→ **Work order**
From the entries below, output the line with "[View Visualization of Mortality and Life Expectancy in" and each following line up to and including the line with "[View Visualization of Mortality and Life Expectancy for", exactly as written.

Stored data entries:
═══

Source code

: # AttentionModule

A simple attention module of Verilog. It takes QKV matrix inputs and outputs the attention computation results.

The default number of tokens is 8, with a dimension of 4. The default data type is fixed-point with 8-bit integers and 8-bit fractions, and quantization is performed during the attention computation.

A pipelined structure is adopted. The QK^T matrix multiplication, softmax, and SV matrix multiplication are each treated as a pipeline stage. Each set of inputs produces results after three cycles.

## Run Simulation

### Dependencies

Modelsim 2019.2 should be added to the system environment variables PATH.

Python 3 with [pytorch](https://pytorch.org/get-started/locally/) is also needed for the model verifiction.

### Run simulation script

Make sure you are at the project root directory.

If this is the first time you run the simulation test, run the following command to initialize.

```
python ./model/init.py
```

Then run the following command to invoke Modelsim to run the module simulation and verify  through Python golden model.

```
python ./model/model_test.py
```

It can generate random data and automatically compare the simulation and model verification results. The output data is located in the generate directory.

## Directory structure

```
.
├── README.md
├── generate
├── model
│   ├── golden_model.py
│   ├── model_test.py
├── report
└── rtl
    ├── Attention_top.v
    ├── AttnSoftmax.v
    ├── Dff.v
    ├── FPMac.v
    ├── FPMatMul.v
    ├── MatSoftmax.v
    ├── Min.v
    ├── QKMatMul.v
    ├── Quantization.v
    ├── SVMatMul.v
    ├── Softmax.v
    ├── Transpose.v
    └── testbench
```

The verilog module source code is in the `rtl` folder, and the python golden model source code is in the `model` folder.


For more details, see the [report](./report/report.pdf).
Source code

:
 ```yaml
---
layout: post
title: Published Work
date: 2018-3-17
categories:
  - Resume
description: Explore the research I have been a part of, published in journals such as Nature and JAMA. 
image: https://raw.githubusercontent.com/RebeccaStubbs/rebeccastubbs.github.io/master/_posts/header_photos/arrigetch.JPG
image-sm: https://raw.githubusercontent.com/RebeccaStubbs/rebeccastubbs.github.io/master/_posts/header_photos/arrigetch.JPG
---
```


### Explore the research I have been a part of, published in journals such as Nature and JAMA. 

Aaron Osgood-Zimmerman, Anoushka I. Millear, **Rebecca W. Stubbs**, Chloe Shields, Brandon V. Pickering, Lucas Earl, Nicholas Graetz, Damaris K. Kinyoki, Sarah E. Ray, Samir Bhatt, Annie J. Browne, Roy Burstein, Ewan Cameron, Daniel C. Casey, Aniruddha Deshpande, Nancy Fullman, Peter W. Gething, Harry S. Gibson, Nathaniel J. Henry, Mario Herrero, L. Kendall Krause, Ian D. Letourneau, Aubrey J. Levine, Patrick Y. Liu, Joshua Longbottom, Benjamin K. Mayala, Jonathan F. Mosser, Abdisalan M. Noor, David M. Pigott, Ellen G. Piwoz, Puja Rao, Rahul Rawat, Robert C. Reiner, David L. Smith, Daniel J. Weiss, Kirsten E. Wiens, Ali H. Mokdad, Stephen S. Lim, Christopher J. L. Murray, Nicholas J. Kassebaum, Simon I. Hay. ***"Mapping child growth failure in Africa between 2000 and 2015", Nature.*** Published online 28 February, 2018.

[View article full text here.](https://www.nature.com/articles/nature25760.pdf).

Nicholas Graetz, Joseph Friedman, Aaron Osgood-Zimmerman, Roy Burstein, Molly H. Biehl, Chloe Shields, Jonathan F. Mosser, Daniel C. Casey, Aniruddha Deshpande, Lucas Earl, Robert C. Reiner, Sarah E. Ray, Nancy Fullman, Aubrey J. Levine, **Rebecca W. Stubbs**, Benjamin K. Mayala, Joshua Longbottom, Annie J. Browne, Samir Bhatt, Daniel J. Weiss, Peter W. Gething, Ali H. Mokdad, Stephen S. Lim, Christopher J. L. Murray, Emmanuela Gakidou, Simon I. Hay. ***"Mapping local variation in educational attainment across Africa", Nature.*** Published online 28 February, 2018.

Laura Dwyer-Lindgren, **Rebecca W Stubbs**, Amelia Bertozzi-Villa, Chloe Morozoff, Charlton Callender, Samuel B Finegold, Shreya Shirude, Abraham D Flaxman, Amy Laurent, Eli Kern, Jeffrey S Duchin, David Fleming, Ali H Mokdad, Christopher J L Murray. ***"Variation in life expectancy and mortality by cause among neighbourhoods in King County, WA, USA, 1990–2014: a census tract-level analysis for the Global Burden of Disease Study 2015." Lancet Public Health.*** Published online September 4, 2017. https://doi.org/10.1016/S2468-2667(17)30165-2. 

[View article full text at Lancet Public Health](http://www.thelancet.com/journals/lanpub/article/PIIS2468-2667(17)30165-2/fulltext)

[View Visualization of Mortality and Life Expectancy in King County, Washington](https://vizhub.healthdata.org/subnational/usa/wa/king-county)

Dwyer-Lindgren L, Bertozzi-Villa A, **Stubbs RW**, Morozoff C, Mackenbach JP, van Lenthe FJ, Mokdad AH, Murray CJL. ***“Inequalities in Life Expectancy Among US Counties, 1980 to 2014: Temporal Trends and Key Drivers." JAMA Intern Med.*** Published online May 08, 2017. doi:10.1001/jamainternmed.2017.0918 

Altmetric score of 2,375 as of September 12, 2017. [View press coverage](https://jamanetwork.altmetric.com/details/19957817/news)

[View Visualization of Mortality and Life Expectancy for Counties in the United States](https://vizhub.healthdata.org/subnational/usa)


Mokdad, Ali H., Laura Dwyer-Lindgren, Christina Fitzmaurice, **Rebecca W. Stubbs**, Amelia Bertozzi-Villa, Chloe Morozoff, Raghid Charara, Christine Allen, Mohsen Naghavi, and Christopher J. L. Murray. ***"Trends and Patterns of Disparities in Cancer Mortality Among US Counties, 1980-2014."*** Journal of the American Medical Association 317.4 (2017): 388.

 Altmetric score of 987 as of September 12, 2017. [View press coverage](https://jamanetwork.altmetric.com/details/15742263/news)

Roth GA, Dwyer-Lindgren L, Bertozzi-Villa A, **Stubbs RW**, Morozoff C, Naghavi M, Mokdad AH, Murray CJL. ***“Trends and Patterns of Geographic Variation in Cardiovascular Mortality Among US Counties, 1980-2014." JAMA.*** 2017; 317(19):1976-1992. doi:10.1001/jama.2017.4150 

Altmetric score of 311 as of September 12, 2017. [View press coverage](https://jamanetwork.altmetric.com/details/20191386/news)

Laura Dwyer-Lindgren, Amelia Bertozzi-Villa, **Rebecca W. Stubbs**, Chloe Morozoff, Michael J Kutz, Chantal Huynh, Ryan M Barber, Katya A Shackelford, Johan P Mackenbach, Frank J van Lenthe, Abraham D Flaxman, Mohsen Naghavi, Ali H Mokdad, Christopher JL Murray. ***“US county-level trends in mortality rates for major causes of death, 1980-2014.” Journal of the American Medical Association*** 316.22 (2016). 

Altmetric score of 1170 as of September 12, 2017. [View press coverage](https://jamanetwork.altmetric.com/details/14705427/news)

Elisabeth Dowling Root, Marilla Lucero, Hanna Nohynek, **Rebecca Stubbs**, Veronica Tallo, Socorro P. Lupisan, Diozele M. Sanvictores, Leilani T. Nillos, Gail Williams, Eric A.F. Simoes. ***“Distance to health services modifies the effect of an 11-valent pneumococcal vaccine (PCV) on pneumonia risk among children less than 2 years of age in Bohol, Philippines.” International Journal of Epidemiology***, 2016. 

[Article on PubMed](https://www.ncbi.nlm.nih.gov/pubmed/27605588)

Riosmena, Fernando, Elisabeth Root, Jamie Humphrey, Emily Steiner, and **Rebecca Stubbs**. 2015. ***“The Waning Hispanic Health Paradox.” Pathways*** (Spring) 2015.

═══

→ **Completed task**
[View Visualization of Mortality and Life Expectancy in King County, Washington](https://vizhub.healthdata.org/subnational/usa/wa/king-county)

Dwyer-Lindgren L, Bertozzi-Villa A, **Stubbs RW**, Morozoff C, Mackenbach JP, van Lenthe FJ, Mokdad AH, Murray CJL. ***“Inequalities in Life Expectancy Among US Counties, 1980 to 2014: Temporal Trends and Key Drivers." JAMA Intern Med.*** Published online May 08, 2017. doi:10.1001/jamainternmed.2017.0918 

Altmetric score of 2,375 as of September 12, 2017. [View press coverage](https://jamanetwork.altmetric.com/details/19957817/news)

[View Visualization of Mortality and Life Expectancy for Counties in the United States](https://vizhub.healthdata.org/subnational/usa)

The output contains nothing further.